KUPU-KUPU BERSAYAP PELANGI
Rusdi
el Umar
Kupu-kupu
telah menjadi sebuah legenda. Warnya indah penuh pesona. Kepak sayapnya lembut
menawan. Para pecinta pun menggores liris larik-larik puitik. Kupu-kupu bersayap
mega. Menggores gelora purnama di taman persada. Langit pun luruh bersama
kelopak bunga telaga.
Tidak
banyak yang tahu. Bahwa kupu-kupu punya cerita pilu. Ada kisah duka dalam
menjalani kehidupannya. Tetapi semua itu telah berlalu. Dan kini ia menjalani hari-hari yang sangat indah.
Semula,
kupu-kupu tidak lebih daripada seekor larva. Seekor ulat yang tidak bisa
berbuat apa-apa. Dia hanya mampu berjalan ke sana ke mari dengan tubuh yang
sangat lemah. Dia tidak bisa berbuat banyak. Bahkan untuk sekedar pindah dari
satu tempat ke tempat yang lain pun, ia merasa kesulitan. Ulat, bisa jadi hanya
sebagai santapan burung-burung pemakan ulat. Ulat, adalah makhluk yang tidak
bisa berbuat apa-apa.
“Haha...
si Kupu lagi menari”. Suatu hari si Pipit burung kecil dan lincah mengejek si
Kupu-kupu sambil terbahak-bahak. Pipit seringkali merasa angkuh di hadapan si
Kupu-kupu. Ia selalu mencela, mencemooh, serta merendahkan si Kupu-kupu. Si
Kupu-kupu pun menjadi rendah diri. Ia tidak percaya diri. Kadang ia merasa
bahwa kehidupan ini tidak adil.
“Pit,
apa gak ada kerjaan lain selain mengejek aku?”. Si Kupu-kupu mulai merengek. Ia
sudah mulai ingin menangis. Sebenarnya ia sangat marah mendengar celotehan
ejekan si Pipit.
“Kupu-kupu
cengeng. Kupu-kupu jelek. Kupu-kupu jongos. Kupu-kupu....”. Banyak lagi
kata-kata menyakitkan yang dilontarkan si Pipit. Kupu-kupu hanya bisa diam.

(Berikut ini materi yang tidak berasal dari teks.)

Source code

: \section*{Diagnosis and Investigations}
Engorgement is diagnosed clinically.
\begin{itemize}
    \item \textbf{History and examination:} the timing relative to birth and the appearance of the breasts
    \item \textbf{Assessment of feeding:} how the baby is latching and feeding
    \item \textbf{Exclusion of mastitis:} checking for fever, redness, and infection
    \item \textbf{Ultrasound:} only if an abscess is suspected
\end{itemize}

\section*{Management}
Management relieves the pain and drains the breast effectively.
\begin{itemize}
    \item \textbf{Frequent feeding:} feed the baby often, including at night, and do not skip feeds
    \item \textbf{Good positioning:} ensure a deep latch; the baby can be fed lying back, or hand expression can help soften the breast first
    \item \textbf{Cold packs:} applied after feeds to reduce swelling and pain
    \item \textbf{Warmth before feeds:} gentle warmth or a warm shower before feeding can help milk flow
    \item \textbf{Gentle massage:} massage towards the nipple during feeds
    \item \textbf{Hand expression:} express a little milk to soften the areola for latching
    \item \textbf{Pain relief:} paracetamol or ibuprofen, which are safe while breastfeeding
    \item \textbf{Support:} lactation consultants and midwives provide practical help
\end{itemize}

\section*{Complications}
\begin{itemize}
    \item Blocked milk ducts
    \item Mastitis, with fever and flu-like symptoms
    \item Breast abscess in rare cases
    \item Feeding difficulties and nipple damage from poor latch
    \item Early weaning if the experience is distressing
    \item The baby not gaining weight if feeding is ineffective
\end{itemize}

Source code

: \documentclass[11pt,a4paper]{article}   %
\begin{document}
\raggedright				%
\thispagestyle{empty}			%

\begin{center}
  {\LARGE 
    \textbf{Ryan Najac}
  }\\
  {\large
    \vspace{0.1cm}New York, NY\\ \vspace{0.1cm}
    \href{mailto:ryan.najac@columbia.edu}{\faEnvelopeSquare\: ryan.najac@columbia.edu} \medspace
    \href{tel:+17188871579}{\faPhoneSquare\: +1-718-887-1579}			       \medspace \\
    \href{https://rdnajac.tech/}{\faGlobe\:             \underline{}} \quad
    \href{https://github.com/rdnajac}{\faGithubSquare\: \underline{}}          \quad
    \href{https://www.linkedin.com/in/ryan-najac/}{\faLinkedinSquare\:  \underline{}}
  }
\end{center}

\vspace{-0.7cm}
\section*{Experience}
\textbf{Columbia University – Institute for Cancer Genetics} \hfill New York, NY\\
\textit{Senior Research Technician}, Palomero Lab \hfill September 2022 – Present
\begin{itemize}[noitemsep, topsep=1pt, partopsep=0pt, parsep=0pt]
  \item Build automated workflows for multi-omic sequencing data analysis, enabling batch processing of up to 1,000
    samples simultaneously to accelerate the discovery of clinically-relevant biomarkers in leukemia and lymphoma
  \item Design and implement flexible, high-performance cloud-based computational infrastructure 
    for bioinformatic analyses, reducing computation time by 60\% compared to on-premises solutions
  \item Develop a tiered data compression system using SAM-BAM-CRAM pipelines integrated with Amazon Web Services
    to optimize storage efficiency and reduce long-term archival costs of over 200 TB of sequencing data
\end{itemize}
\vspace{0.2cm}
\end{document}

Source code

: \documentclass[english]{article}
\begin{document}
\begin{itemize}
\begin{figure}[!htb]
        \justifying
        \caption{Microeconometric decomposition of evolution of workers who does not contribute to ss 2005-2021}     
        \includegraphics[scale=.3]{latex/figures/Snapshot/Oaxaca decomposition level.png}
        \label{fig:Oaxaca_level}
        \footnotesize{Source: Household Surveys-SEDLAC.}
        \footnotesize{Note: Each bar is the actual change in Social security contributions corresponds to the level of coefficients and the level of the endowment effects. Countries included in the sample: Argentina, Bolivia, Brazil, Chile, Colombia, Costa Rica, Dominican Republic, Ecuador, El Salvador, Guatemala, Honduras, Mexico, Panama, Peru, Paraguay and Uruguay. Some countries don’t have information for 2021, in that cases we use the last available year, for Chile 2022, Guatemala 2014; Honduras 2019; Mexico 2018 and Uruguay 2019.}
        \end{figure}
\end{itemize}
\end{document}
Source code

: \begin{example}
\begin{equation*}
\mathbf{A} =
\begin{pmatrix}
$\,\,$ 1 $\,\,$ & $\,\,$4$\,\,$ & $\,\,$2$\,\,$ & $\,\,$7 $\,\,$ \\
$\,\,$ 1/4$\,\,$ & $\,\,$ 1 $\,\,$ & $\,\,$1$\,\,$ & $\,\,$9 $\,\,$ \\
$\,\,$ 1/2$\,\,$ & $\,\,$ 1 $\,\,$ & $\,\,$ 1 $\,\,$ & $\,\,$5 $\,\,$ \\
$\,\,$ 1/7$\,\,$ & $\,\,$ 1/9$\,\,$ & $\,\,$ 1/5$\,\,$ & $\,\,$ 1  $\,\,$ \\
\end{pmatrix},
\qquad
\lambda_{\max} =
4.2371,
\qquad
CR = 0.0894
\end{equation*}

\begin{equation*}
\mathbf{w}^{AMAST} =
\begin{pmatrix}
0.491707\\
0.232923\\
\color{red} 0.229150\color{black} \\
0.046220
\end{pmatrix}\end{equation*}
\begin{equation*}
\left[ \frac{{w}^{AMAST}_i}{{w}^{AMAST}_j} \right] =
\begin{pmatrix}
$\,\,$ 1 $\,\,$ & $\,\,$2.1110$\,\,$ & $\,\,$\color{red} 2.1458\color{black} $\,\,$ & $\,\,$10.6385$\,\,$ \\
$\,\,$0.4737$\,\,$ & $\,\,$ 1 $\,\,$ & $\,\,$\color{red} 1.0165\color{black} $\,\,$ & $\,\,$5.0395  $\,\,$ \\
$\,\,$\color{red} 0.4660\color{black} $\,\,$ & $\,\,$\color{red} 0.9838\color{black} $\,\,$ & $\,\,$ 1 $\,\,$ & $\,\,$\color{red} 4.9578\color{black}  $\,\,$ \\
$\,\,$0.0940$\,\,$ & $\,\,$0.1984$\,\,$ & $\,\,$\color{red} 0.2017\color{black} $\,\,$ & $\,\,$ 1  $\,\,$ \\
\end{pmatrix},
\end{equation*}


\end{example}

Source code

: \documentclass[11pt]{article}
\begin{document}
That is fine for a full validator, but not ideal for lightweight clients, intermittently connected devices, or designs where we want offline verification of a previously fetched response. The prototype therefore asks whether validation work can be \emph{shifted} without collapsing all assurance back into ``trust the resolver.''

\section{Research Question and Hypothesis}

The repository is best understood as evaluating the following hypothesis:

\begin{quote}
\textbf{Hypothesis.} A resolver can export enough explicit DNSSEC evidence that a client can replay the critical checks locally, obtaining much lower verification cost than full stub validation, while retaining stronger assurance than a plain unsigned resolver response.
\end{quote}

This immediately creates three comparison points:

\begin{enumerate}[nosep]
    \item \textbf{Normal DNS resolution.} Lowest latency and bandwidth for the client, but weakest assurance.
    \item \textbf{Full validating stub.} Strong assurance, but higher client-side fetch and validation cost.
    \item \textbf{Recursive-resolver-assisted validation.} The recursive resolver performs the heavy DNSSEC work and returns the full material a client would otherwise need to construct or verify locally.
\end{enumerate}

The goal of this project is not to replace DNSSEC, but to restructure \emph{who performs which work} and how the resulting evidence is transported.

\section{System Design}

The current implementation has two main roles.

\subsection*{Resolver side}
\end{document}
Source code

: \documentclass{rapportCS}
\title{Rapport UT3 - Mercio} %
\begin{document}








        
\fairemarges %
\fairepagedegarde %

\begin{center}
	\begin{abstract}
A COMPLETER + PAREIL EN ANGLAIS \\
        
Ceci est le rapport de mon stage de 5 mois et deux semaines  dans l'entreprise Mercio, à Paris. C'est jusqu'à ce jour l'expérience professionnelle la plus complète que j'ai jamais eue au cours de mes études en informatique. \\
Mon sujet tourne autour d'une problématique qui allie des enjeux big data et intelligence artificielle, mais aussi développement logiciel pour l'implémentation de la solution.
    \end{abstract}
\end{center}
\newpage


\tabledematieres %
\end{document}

Diam dalam kesedihan. Diam dalam kemarahan yang amat sangat. Ia malu. Ia merasa
hidup tidak berguna.
“Haruskah
kuakhiri hidup ini?”. Bisik hati si Kupu-kupu.
Di
sebuah dahan pohon yang tinggi.
“Tidak
ada gunanya aku hidup”, kata si Kupu-kupu kepada Laba-laba teman dekatnya.
Hanya Laba-labalah satu-satunya teman yang bisa diajak curhat oleh Kupu-kupu.
“Ada
apa Kupu-kupu? Kok sepertinya sedih banget?” Kata Laba-laba pada saat itu.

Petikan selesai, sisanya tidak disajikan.